The National Association of Social Workers and the Rhode Island Chapter: A Brief History
In the opinion of this writer, principles that apply to Social Work began well before the start of written history when mutual aide was first given. Like a good folk song, Social Work developed over a long period of time from a host of trends, needs, and human ingenuity. Also like a folk song, Social Work speaks to human potential, passions, love, desires, needs, and tragedies.
Many professionals consider 1898 as the beginning of professional Social Work. This is the year the New York Charity Organizations sponsored the first training program for Social Work in the country. However, one certainly could argue that Dorothea Dix (community organizer, lobbyist, and mental health advocate, 1841) and Jane Addams (founder of Hull House in 1889, advocate, and educator) are the founding “mothers” of Social Work. Many organizations and movements developed in the late 1890s and early 1900s and were comprised of advocates both formally and informally trained. Whether considered professional or not, the foundations of social work continued to be laid with the refinement of community organizing knowledge and the development of case management and therapeutic services. The first two professional social work organizations were the National Social Workers’ Exchange (1917) and the American Association of Hospital Social Workers (1918).
As the decades rolled by, more specialist groups were developed, and in 1955, the National Association of Social Workers was founded from seven membership organizations: the American Association of Group Social Workers, the American Association of Medical Social Workers, the American Association of Psychiatric Social Workers, the American Association of Social Workers, the American Association of Study of Community Organization, the National Association of School Social Workers, and the Social Research Group. (The Council of Social Work Education was founded in 1952.)
The Rhode Island Chapter of NASW was founded in 1963. Our Chapter reflects the varied paths social workers travel to “get the job done.” Community organizing, clinical/mental health practice, political activism, school and medical social work, and public office are just a few of the areas chapter members are involved in. We are concerned with economic justice, civil rights, as well as provision of effective and meaningful services. A review of key issues NASW-RI has worked on over the decades indicates our commitment to all areas of social work advocacy and practice.

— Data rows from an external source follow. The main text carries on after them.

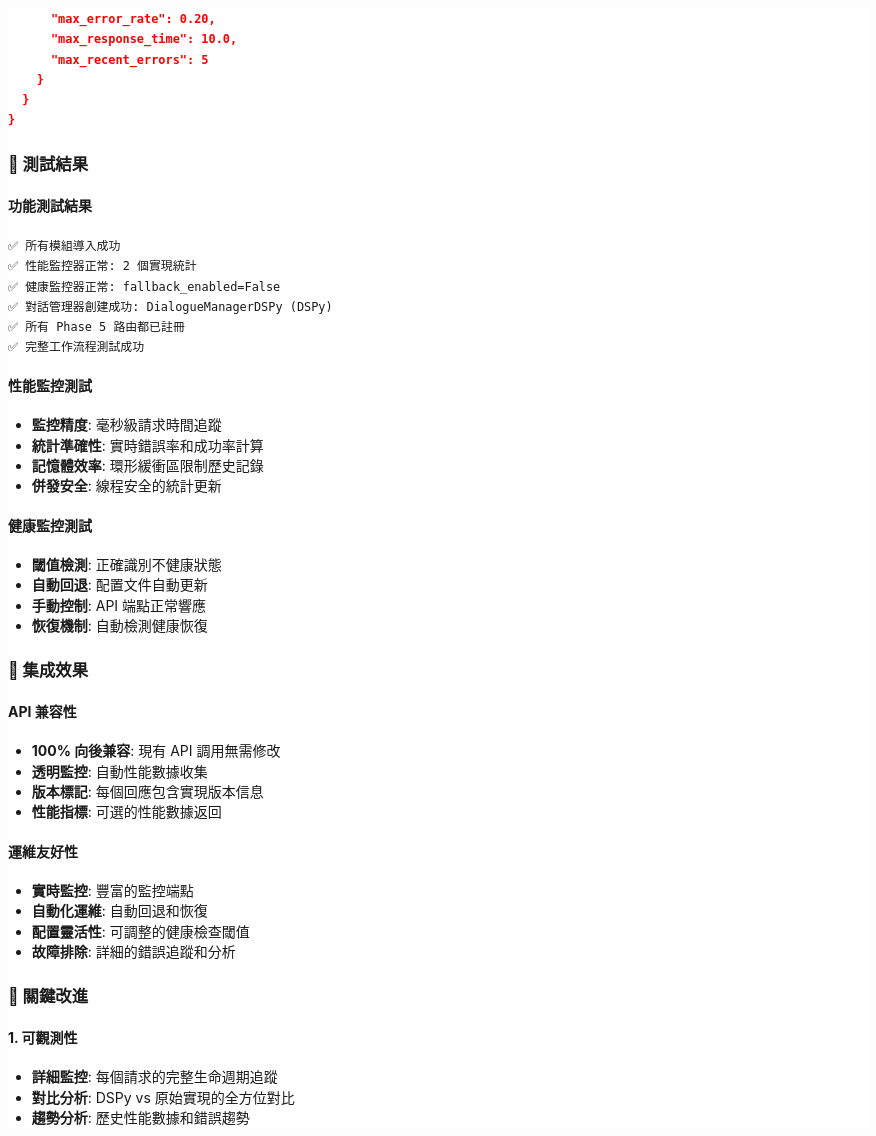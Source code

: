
 ```json
      "max_error_rate": 0.20,
      "max_response_time": 10.0,
      "max_recent_errors": 5
    }
  }
}
```

### 🧪 測試結果

#### 功能測試結果
```
✅ 所有模組導入成功
✅ 性能監控器正常: 2 個實現統計
✅ 健康監控器正常: fallback_enabled=False
✅ 對話管理器創建成功: DialogueManagerDSPy (DSPy)
✅ 所有 Phase 5 路由都已註冊
✅ 完整工作流程測試成功
```

#### 性能監控測試
- **監控精度**: 毫秒級請求時間追蹤
- **統計準確性**: 實時錯誤率和成功率計算
- **記憶體效率**: 環形緩衝區限制歷史記錄
- **併發安全**: 線程安全的統計更新

#### 健康監控測試
- **閾值檢測**: 正確識別不健康狀態
- **自動回退**: 配置文件自動更新
- **手動控制**: API 端點正常響應
- **恢復機制**: 自動檢測健康恢復

### 🔄 集成效果

#### API 兼容性
- **100% 向後兼容**: 現有 API 調用無需修改
- **透明監控**: 自動性能數據收集
- **版本標記**: 每個回應包含實現版本信息
- **性能指標**: 可選的性能數據返回

#### 運維友好性
- **實時監控**: 豐富的監控端點
- **自動化運維**: 自動回退和恢復
- **配置靈活性**: 可調整的健康檢查閾值
- **故障排除**: 詳細的錯誤追蹤和分析

### 🚀 關鍵改進

#### 1. 可觀測性
- **詳細監控**: 每個請求的完整生命週期追蹤
- **對比分析**: DSPy vs 原始實現的全方位對比
- **趨勢分析**: 歷史性能數據和錯誤趨勢
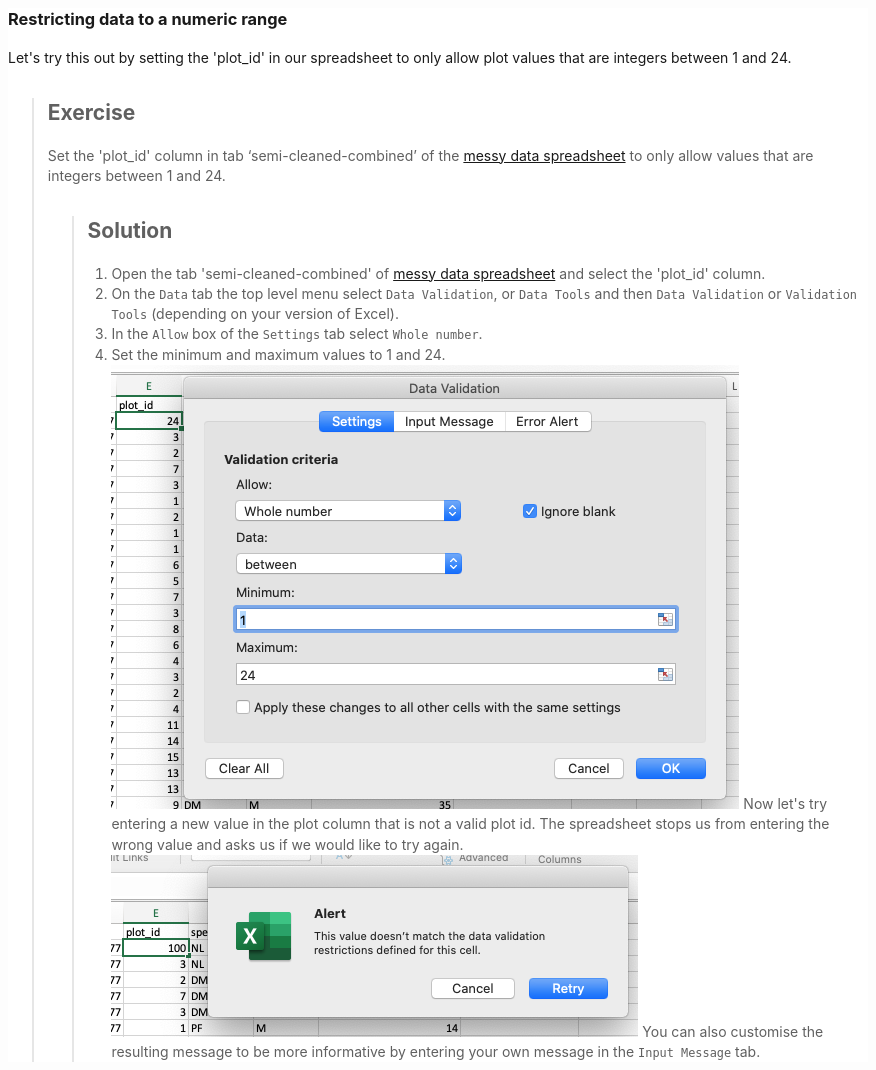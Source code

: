 ### Restricting data to a numeric range

Let's try this out by setting the 'plot_id' in our spreadsheet to only allow
plot values that are integers between 1 and 24.

> ## Exercise    
> Set the 'plot_id' column in tab ‘semi-cleaned-combined’ of the [messy data spreadsheet](/spreadsheets-data-organisation-and-management/data/messy_survey_data.xls?raw=true) 
> to only allow values that are integers between 1 and 24.
> > ## Solution
> > 1. Open the tab 'semi-cleaned-combined' of [messy data spreadsheet](/spreadsheets-data-organisation-and-management/data/messy_survey_data.xls?raw=true) and select the 'plot_id' column.
> > 2. On the `Data` tab the top level menu select `Data Validation`, or `Data Tools` and then `Data Validation` 
> > or `Validation Tools` (depending on your version of Excel).
> > 3. In the `Allow` box of the `Settings` tab select `Whole number`.
> > 4. Set the minimum and maximum values to 1 and 24.  
    ![Image of Data Validation window for validating numeric values](../fig/data-validation-plot-id.png)
> > Now let's try entering a new value in the plot column that is not a valid
> > plot id. The spreadsheet stops us from entering the wrong value and asks us if we
> > would like to try again.
    ![Image of error when trying to enter invalid numeric data](../fig/data-validation-plot-id-error.png)
> > You can also customise the resulting message to be more informative by entering
> > your own message in the `Input Message` tab.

In the 1970s a few of the key issues revolved around women’s rights, in particular choice, getting anti-discrimination ordinances passed, the right to confidentiality in providing services, and exploring professional licensing. In the 80’s, focus was placed on Gay and Lesbian rights, mental health issues/de-institutionalization, reactions to the dismantling of social programs by President Regan, and professional licensing.
The 1990s brought attention to political activism, issues with hospital privatization and insurance oversight, mental health parity, gay and lesbian rights, and passage of the Social Work Licensing law.
In the twenty-first century, we continue to face many of the same issues, but framed in a slightly different way. Marriage equality, public education, healthcare/insurance reform, stemming the attack on welfare, and punitive oriented laws are at the forefront in Rhode Island.
Our Chapter now stands at 747 members. We cannot control the future, but one promise is certain: We will continue to fight for civil rights, economic justice, and many other issues our constituents face every day. For the old adage still applies: “The rich get richer and the poor get poorer.” Another way of looking at it is “the powerful may get more powerful, but the less powerful…well…can get more powerful too.”